Gravity

Last week, for my weekly spiritual reflection, I talked about Tolkien. This week I want to share the poem I wrote for the professor who let me write the disastrous paper that wasn’t. He then told me he was a comparative religion professor and he found this poem quite insightful. It seems to speak to this present time because it was all about balancing the more conservative (things must be preserved!) with the more liberal (things must change as we change!) aspects of religion. And tying it together with a scientifically minded bow.
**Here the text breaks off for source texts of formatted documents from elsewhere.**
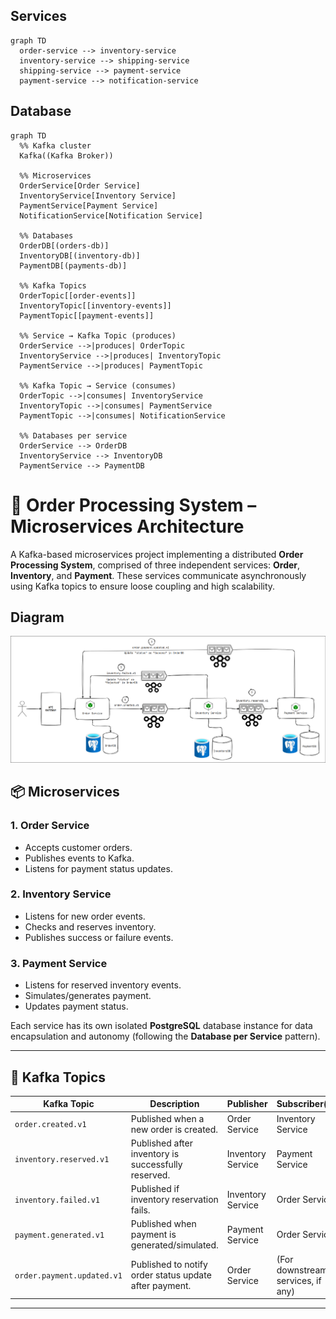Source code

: ## Services

```mermaid
graph TD
  order-service --> inventory-service
  inventory-service --> shipping-service
  shipping-service --> payment-service
  payment-service --> notification-service
```

## Database

```mermaid
graph TD
  %% Kafka cluster
  Kafka((Kafka Broker))

  %% Microservices
  OrderService[Order Service]
  InventoryService[Inventory Service]
  PaymentService[Payment Service]
  NotificationService[Notification Service]

  %% Databases
  OrderDB[(orders-db)]
  InventoryDB[(inventory-db)]
  PaymentDB[(payments-db)]

  %% Kafka Topics
  OrderTopic[[order-events]]
  InventoryTopic[[inventory-events]]
  PaymentTopic[[payment-events]]

  %% Service → Kafka Topic (produces)
  OrderService -->|produces| OrderTopic
  InventoryService -->|produces| InventoryTopic
  PaymentService -->|produces| PaymentTopic

  %% Kafka Topic → Service (consumes)
  OrderTopic -->|consumes| InventoryService
  InventoryTopic -->|consumes| PaymentService
  PaymentTopic -->|consumes| NotificationService

  %% Databases per service
  OrderService --> OrderDB
  InventoryService --> InventoryDB
  PaymentService --> PaymentDB

```

# 🛒 Order Processing System – Microservices Architecture

A Kafka-based microservices project implementing a distributed **Order Processing System**, comprised of three independent services: **Order**, **Inventory**, and **Payment**. These services communicate asynchronously using Kafka topics to ensure loose coupling and high scalability.

## Diagram

![Diagram](image.png)

## 📦 Microservices

### 1. **Order Service**

- Accepts customer orders.
- Publishes events to Kafka.
- Listens for payment status updates.

### 2. **Inventory Service**

- Listens for new order events.
- Checks and reserves inventory.
- Publishes success or failure events.

### 3. **Payment Service**

- Listens for reserved inventory events.
- Simulates/generates payment.
- Updates payment status.

Each service has its own isolated **PostgreSQL** database instance for data encapsulation and autonomy (following the **Database per Service** pattern).

---

## 🔄 Kafka Topics

| Kafka Topic                | Description                                            | Publisher         | Subscriber(s)                     |
| -------------------------- | ------------------------------------------------------ | ----------------- | --------------------------------- |
| `order.created.v1`         | Published when a new order is created.                 | Order Service     | Inventory Service                 |
| `inventory.reserved.v1`    | Published after inventory is successfully reserved.    | Inventory Service | Payment Service                   |
| `inventory.failed.v1`      | Published if inventory reservation fails.              | Inventory Service | Order Service                     |
| `payment.generated.v1`     | Published when payment is generated/simulated.         | Payment Service   | Order Service                     |
| `order.payment.updated.v1` | Published to notify order status update after payment. | Order Service     | (For downstream services, if any) |

---
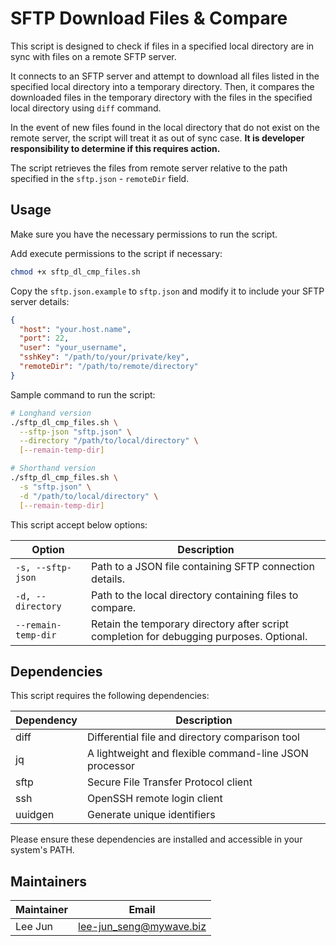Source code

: # SFTP Download Files & Compare

This script is designed to check if files in a specified local directory are in sync with files on a remote SFTP server.

It connects to an SFTP server and attempt to download all files listed in the specified local directory into a temporary directory. Then, it compares the downloaded files in the temporary directory with the files in the specified local directory using `diff` command.

In the event of new files found in the local directory that do not exist on the remote server, the script will treat it as out of sync case. **It is developer responsibility to determine if this requires action.**

The script retrieves the files from remote server relative to the path specified in the `sftp.json` - `remoteDir` field.

## Usage

Make sure you have the necessary permissions to run the script.

Add execute permissions to the script if necessary:

```bash
chmod +x sftp_dl_cmp_files.sh
```

Copy the `sftp.json.example` to `sftp.json` and modify it to include your SFTP server details:

```json
{
  "host": "your.host.name",
  "port": 22,
  "user": "your_username",
  "sshKey": "/path/to/your/private/key",
  "remoteDir": "/path/to/remote/directory"
}
```

Sample command to run the script:

```bash
# Longhand version
./sftp_dl_cmp_files.sh \
  --sftp-json "sftp.json" \
  --directory "/path/to/local/directory" \
  [--remain-temp-dir]

# Shorthand version
./sftp_dl_cmp_files.sh \
  -s "sftp.json" \
  -d "/path/to/local/directory" \
  [--remain-temp-dir]
```

This script accept below options:

| Option              | Description                                                                              |
| ------------------- | ---------------------------------------------------------------------------------------- |
| `-s, --sftp-json`   | Path to a JSON file containing SFTP connection details.                                  |
| `-d, --directory`   | Path to the local directory containing files to compare.                                 |
| `--remain-temp-dir` | Retain the temporary directory after script completion for debugging purposes. Optional. |

## Dependencies

This script requires the following dependencies:

| Dependency | Description                                            |
| ---------- | ------------------------------------------------------ |
| diff       | Differential file and directory comparison tool        |
| jq         | A lightweight and flexible command-line JSON processor |
| sftp       | Secure File Transfer Protocol client                   |
| ssh        | OpenSSH remote login client                            |
| uuidgen    | Generate unique identifiers                            |

Please ensure these dependencies are installed and accessible in your system's PATH.

## Maintainers

| Maintainer | Email                     |
| ---------- | ------------------------- |
| Lee Jun    | <lee-jun_seng@mywave.biz> |
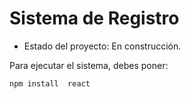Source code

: <h1>Sistema de Registro</h1>

- Estado del proyecto: En construcción.

Para ejecutar el sistema, debes poner:

```npm install  react ```
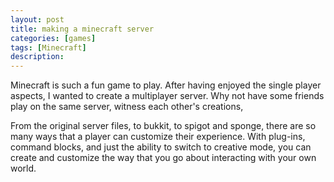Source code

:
 ```yaml
---
layout: post
title: making a minecraft server
categories: [games]
tags: [Minecraft]
description: 
---
```


Minecraft is such a fun game to play. After having enjoyed the single player aspects, I wanted to create a multiplayer server. Why not have some friends play on the same server, witness each other's creations, 

From the original server files, to bukkit, to spigot and sponge, there are so many ways that a player can customize their experience. With plug-ins, command blocks, and just the ability to switch to creative mode, you can create and customize the way that you go about interacting with your own world.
What do other people do in their spare time?

Gravity

               missed by a mile,
             miss your smile.
           misunderstood about
         half your words.
        i did promise, this time
       i would not force a rhyme.
      no matter, at any rate, i know
     i am and we are







still
    held in the corona.
  it may be folly to try
 to explain the inexplicable
or to deny the irresistible
but like a paradox, you
whisper, Take heart,
even this dark energy
 cannot rip it all apart.
  and we are no more
   trapped or free
    than the sun is










still.
     held through my
      efforts to fill this cavity
       or cleanse it of depravity,
         i miss by miles
           light-years, degrees,
             Your colons, Your
               right parentheses.  


😉

One thought on “Gravity

  1. Happy IWSG Day, Anne! Your poem is beautiful. I love the image of being held in the corona. I had to go back and read your Tolkien piece because I was deeply impacted by LOTR and have read it more than several times. I also studied it at university ~ Well Tolkien and the other Inklings. I’m not fond of allegory, but I did enjoy the Narnia books. I find Lewis’s “Mere Christianity” and other writings compelling. Have you read Tolkien’s “Tree and Leaf?” In the story “Leaf by Niggle” I found the themes of mercy and justice fascinating and much hope in the idea that beyond death we might realize our higher artistic selves. The other part of “Tree and Leaf” is Tolkien’s famous essay “On Fairy-Stories.” Tolkien said that fairy-stories were the highest form of literature because their writers were sub-creators, creating fantasy worlds and expressing the divine in them by becoming creators reflecting God and creation. I’m not expressing this very well, because it’s been a long day and I have many blog visits to go. But I loved both of your posts!